Exercise instructions:
Using the records below, write out again exactly the lines that begin at the line containing "1. Plug the" and end at the line containing "3. Jalankan kode", and no other lines.
+---+
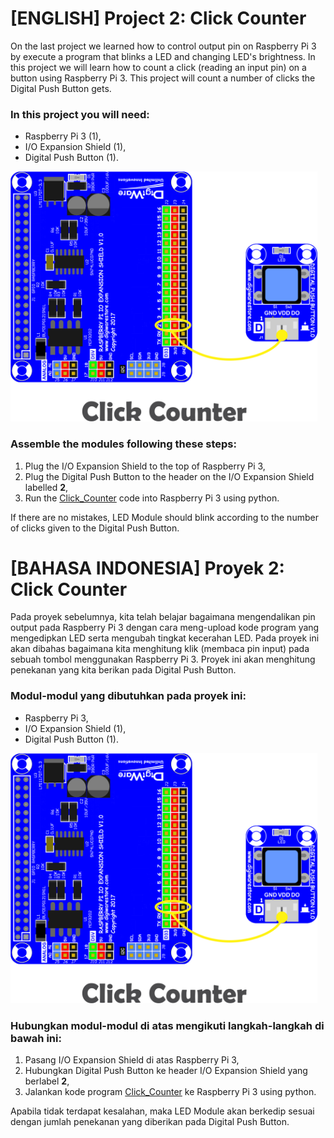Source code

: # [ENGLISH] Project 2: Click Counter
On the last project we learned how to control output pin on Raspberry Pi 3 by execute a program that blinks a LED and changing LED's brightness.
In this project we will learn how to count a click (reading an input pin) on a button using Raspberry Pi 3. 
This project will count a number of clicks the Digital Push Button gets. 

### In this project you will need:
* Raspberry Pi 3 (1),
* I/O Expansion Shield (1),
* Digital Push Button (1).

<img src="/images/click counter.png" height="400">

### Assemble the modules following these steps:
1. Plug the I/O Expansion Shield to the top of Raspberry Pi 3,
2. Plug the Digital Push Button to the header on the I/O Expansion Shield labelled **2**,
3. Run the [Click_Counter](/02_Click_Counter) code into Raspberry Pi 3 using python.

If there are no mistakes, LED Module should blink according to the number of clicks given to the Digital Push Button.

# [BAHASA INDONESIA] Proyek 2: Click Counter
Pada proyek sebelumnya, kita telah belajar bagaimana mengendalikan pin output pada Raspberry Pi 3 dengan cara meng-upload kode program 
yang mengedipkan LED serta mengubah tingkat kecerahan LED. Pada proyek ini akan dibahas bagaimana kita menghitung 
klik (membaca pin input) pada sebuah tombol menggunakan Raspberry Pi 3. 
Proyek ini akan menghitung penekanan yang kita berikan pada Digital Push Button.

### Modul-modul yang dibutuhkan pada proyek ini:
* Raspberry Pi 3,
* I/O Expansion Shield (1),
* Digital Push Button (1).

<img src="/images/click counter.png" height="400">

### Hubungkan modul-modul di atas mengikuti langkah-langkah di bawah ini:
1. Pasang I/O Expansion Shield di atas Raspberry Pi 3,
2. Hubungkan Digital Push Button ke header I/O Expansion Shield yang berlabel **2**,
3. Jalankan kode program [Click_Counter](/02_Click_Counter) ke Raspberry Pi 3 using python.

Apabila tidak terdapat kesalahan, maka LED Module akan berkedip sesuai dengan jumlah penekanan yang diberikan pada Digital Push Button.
+---+
The completed task:
1. Plug the I/O Expansion Shield to the top of Raspberry Pi 3,
2. Plug the Digital Push Button to the header on the I/O Expansion Shield labelled **2**,
3. Run the [Click_Counter](/02_Click_Counter) code into Raspberry Pi 3 using python.

If there are no mistakes, LED Module should blink according to the number of clicks given to the Digital Push Button.

# [BAHASA INDONESIA] Proyek 2: Click Counter
Pada proyek sebelumnya, kita telah belajar bagaimana mengendalikan pin output pada Raspberry Pi 3 dengan cara meng-upload kode program 
yang mengedipkan LED serta mengubah tingkat kecerahan LED. Pada proyek ini akan dibahas bagaimana kita menghitung 
klik (membaca pin input) pada sebuah tombol menggunakan Raspberry Pi 3. 
Proyek ini akan menghitung penekanan yang kita berikan pada Digital Push Button.

### Modul-modul yang dibutuhkan pada proyek ini:
* Raspberry Pi 3,
* I/O Expansion Shield (1),
* Digital Push Button (1).

<img src="/images/click counter.png" height="400">

### Hubungkan modul-modul di atas mengikuti langkah-langkah di bawah ini:
1. Pasang I/O Expansion Shield di atas Raspberry Pi 3,
2. Hubungkan Digital Push Button ke header I/O Expansion Shield yang berlabel **2**,
3. Jalankan kode program [Click_Counter](/02_Click_Counter) ke Raspberry Pi 3 using python.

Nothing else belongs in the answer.